Performance evaluation and optimization of compact tube-fin latent heat storage system in phase change nanoemulsion discharge mode

The low thermal conductivity of phase change materials (PCMs) and the reduced heat transfer temperature difference along a tube both limit the thermal performance of latent heat thermal energy storage (LHTES). Herein, a compact tube-fin LHTES system based on phase change nanoemulsions was developed and the heat transfer process of nanoemulsion and PCM was numerically investigated. The effects of the heat transfer structure of the heat exchanger and the thermophysical parameters of the heat transfer fluid (HTF) on the cold energy discharge performance of the system were quantified. The optimized model reduced the discharge time by 24.4 % in nanoemulsion mode relative to water. Heat transfer improvement on the PCM side could be achieved by decreasing the fin spacing and tube spacing and by increasing the fin thickness. Such improvement reinforced the heat transfer enhancement of the nanoemulsion. The heat transfer mechanism was explained by the temperature distributions of the HTF and PCM along the tube. The phase-change thermostatic properties of the nanoemulsion and PCM contributed to the formation of dual-phase-change coupled heat transfer (i.e., the heat transfer process when the fluid inside the tube and the PCM filled outside the tube undergo a simultaneous phase change) within the LHTES, increasing the heat transfer temperature difference and the magnitude of the driving force.
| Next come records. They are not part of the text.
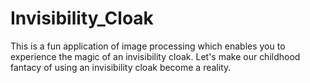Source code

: # Invisibility_Cloak
This is a fun application of image processing which enables you to experience the magic of an invisibility cloak. Let's make our childhood fantacy of using an invisibility cloak become a reality.

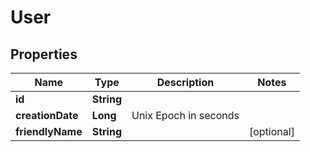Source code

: 

# User


## Properties

Name | Type | Description | Notes
------------ | ------------- | ------------- | -------------
**id** | **String** |  | 
**creationDate** | **Long** | Unix Epoch in seconds | 
**friendlyName** | **String** |  |  [optional]



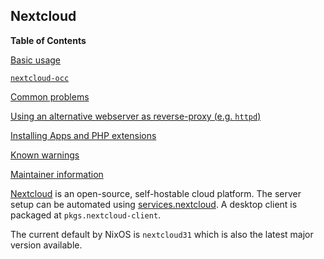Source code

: ## Nextcloud

**Table of Contents**

[Basic usage](#module-services-nextcloud-basic-usage)

[`nextcloud-occ`](#module-services-nextcloud-occ)

[Common problems](#module-services-nextcloud-pitfalls-during-upgrade)

[Using an alternative webserver as reverse-proxy (e.g. `httpd`)](#module-services-nextcloud-httpd)

[Installing Apps and PHP extensions](#installing-apps-php-extensions-nextcloud)

[Known warnings](#module-services-nextcloud-known-warnings)

[Maintainer information](#module-services-nextcloud-maintainer-info)

[Nextcloud](https://nextcloud.com/) is an open-source, self-hostable cloud platform. The server setup can be automated using [services.nextcloud](options.html#opt-services.nextcloud.enable). A desktop client is packaged at `pkgs.nextcloud-client`.

The current default by NixOS is `nextcloud31` which is also the latest major version available.

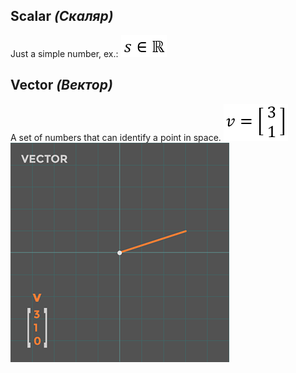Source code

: 
## Scalar _(Скаляр)_
Just a simple number, ex.: 
![Formula](/Formulas/f1.png)


## Vector _(Вектор)_
A set of numbers that can identify a point in space. 
![Formula](/Formulas/f2.png)
![Vector](/Images/vector.png)


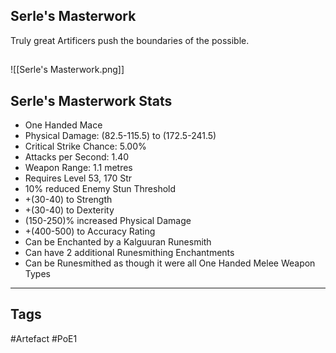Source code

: ## Serle's Masterwork
Truly great Artificers push the boundaries of the possible.
##
![[Serle's Masterwork.png]]
## Serle's Masterwork Stats
- One Handed Mace
- Physical Damage: (82.5-115.5) to (172.5-241.5)
- Critical Strike Chance: 5.00%
- Attacks per Second: 1.40
- Weapon Range: 1.1 metres
- Requires Level 53, 170 Str
- 10% reduced Enemy Stun Threshold
- +(30-40) to Strength
- +(30-40) to Dexterity
- (150-250)% increased Physical Damage
- +(400-500) to Accuracy Rating
- Can be Enchanted by a Kalguuran Runesmith
- Can have 2 additional Runesmithing Enchantments
- Can be Runesmithed as though it were all One Handed Melee Weapon Types


---
## Tags
#Artefact
#PoE1
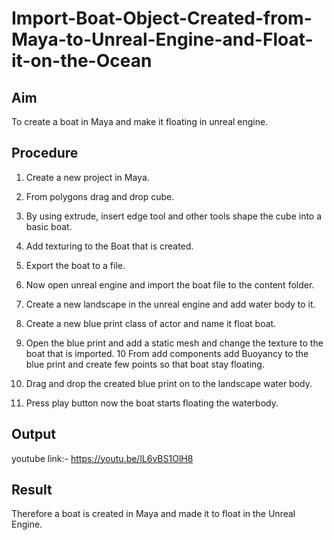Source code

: # Import-Boat-Object-Created-from-Maya-to-Unreal-Engine-and-Float-it-on-the-Ocean

## Aim

To create a boat in Maya and make it floating in unreal engine.

## Procedure

1. Create a new project in Maya.

2. From polygons drag and drop cube.

3. By using extrude, insert edge tool and other tools shape the cube into a basic boat.

4. Add texturing to the Boat that is created.

5. Export the boat to a file.

6. Now open unreal engine and import the boat file to the content folder.

7. Create a new landscape in the unreal engine and add water body to it.

8. Create a new blue print class of actor and name it float boat.

9. Open the blue print and add a static mesh and change the texture to the boat that is imported. 10 From add components add Buoyancy to the blue print and create few  points so that boat stay floating.

10. Drag and drop the created blue print on to the landscape water body.

11. Press play button now the boat starts floating the waterbody.

## Output

youtube link:- https://youtu.be/lL6vBS1OlH8

## Result

Therefore a boat is created in Maya and made it to float in the Unreal Engine.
Increasing the phase change temperature difference accelerated the onset of dual-phase-change heat transfer, while increasing the PCM content prolonged the process. Briefly, this study provided operational and design assistance for LHTES systems in nanoemulsion mode with the intention to accelerate heat transfer rates. •Combination of compact fins and nanoemulsion to enhance PCM discharging performance.•Quantitatively analyzed the synergistic heat transfer enhancement of fin structures and nanoemulsions.•Compared to water, a maximal 24.4 % of discharging time can be saved by nanoemulsion under same fin structures.•The underlying mechanism lies in the formation of a dual-phase-change coupled heat transfer mode.